ÇARE iftarı hayırseverleri buluşturdu-Foto

ÇARE iftarı hayırseverleri buluşturdu-Foto

ÇARE Yardımlaşma ve Kalkınma Derneği'nin iftar programı hayırseveleri bir araya getirdi

Risale Haber-Haber Merkezi

ÇARE Yardımlaşma ve Kalkınma Derneği'nin iftar programı hayırseveleri bir araya getirdi. İstanbul Dilruba restorantta düzenlenen programa gazeteciler, cemaat temsilcileri ve hayırseverler katıldı.

Dernek Başkanı Mehmed Südlü, Çare Gönüllülerinin varlık adına herşeyi, Allah'ın ihsanından ibaret gördüklerini söyledi. Südlü, "İhsan etme emrini de, o ihsanı yapabilecek hissiyatı da ayrı ayrı ihsanlar olarak anlıyoruz. Muhsin kullarının ihsanlarını muhtaçlara ulaştırmak ve bu vesileyle o zekat köprüsüne bir köprü olmayı da en büyük bir ihsan addediyoruz. Çare Derneğine verdikleriyle hayru hasenat faaliyetlerinde yardım edenler elindeki değerleri'infak et!' emrine münasip infak edip verirken, bu ihsana karşılık bir ihsanla mukabelede bulunmakta ve inandığını pratikte de göstermiş olmaktadırlar" dedi.
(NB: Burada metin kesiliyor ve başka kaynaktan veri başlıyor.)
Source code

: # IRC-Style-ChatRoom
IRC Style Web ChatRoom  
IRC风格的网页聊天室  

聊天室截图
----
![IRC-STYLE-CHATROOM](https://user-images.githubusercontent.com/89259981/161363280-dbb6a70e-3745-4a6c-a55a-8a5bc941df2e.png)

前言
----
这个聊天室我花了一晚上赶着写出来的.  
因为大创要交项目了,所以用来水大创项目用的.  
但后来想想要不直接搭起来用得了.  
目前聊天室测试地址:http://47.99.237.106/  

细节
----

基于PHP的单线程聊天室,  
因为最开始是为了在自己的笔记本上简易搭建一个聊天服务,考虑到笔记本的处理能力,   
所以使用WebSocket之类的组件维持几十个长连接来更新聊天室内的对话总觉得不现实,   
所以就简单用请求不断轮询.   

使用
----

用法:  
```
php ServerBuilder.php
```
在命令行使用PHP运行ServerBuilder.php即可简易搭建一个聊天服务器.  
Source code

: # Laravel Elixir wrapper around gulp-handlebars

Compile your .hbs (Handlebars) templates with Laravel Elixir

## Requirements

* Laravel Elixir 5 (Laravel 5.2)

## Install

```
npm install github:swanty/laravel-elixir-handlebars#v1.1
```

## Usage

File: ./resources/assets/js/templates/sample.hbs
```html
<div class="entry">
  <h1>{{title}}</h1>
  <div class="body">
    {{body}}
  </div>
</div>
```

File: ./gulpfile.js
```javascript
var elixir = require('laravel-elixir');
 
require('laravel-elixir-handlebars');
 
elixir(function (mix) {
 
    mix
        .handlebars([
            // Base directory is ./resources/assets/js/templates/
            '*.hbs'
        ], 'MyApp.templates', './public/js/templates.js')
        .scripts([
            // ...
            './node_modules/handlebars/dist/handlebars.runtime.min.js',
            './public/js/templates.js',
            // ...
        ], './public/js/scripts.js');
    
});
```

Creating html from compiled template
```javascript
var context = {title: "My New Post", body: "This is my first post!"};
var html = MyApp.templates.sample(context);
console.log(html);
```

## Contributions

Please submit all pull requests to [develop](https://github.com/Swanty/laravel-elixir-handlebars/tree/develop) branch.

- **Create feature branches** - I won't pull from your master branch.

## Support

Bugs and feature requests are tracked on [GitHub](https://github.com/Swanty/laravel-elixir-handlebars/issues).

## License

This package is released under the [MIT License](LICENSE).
Peygamber Efendimizin (Asm) “Zekat, islamın köprüsüdür” hadisini hatırlatan Südlü, "Hayat-ı içtimaiyyede insanlar, milletler ve topluluklar gelirce farklı farklı yaratılmışlardır. Bu farklılıklar arasında zekat ile bir köprü kurmak mümkündür. Zira zekat zengini fakirin yanına, fakiri de zenginin yanına yaklaştıran en önemli ve en latif bir vesiledir. Zira İslam “sen çalış ben yiyeyim” veya “ben tok olduktan sonra başkası açlıktan ölse bana ne!” gibi bencil ve hodendiş anlayışları temelinden reddetmek suretiyle toplumun veya toplumların alt ve üst tabakası arasında doğabilecek olumsuzlukların önünü, daha işin başındayken almakta ve üst tabakanın şefkatli tavırlarına alt tabakadan saygı ve muhabbetle mukabelenin doğabileceği zemini göstermektedir" şeklinde konuştu.

Südlü, sözlerini şöyle sürdürdü:

"Üstadımız; bütün ihtilalat ve fesadın aslı ve madeni ve bütün ahlak-ı rezilenin muharrik ve menbaı tek iki kelimedir. O iki kelimenin imtizacından bomba gibi küre-i arz patladı. Ve izdivacından medeni insanlardan canavarlar doğdu. Birinci kelime: "Ben tok olsam, başkası açlıktan ölse bana ne!." İkinci kelime: "İstirahatım için zahmet çek; sen çalış, ben yiyeyim." Merhametsiz nefis-perest olan birinci kelime-i gaddaredir ki, alem-i insanı zelzeleye getirip kıyameti kopmak üzeredir. Şu kelimenin ırkını kesecek tek bir devası var ki; o da zekattır ve zekatın mükemmili olan sadakadır. Ve onun mütemmimi olan karz-ı hasendir. Haris, hodgam, zalim olan ikinci kelimedir ki, beşerin terakkiyatını öyle sarsıyor ki, herc ü merc ateşine atmak üzeredir. Şu dahiye-i dehyanın tek bir devası var. O da hürmet-i ribadır ve faizin bütün vesailini hayat-ı içtimaiyeden ref' etmektir... Adalet-i Kur'aniye alem kapısında durup ribaya: "Yasaktır, girmeğe hakkın yoktur."

Yazar Mehmet Paksu ve işadamı Eyüp Otman da ÇARE derneğini faaliyetlerinde, hizmetlerinden bahsetti.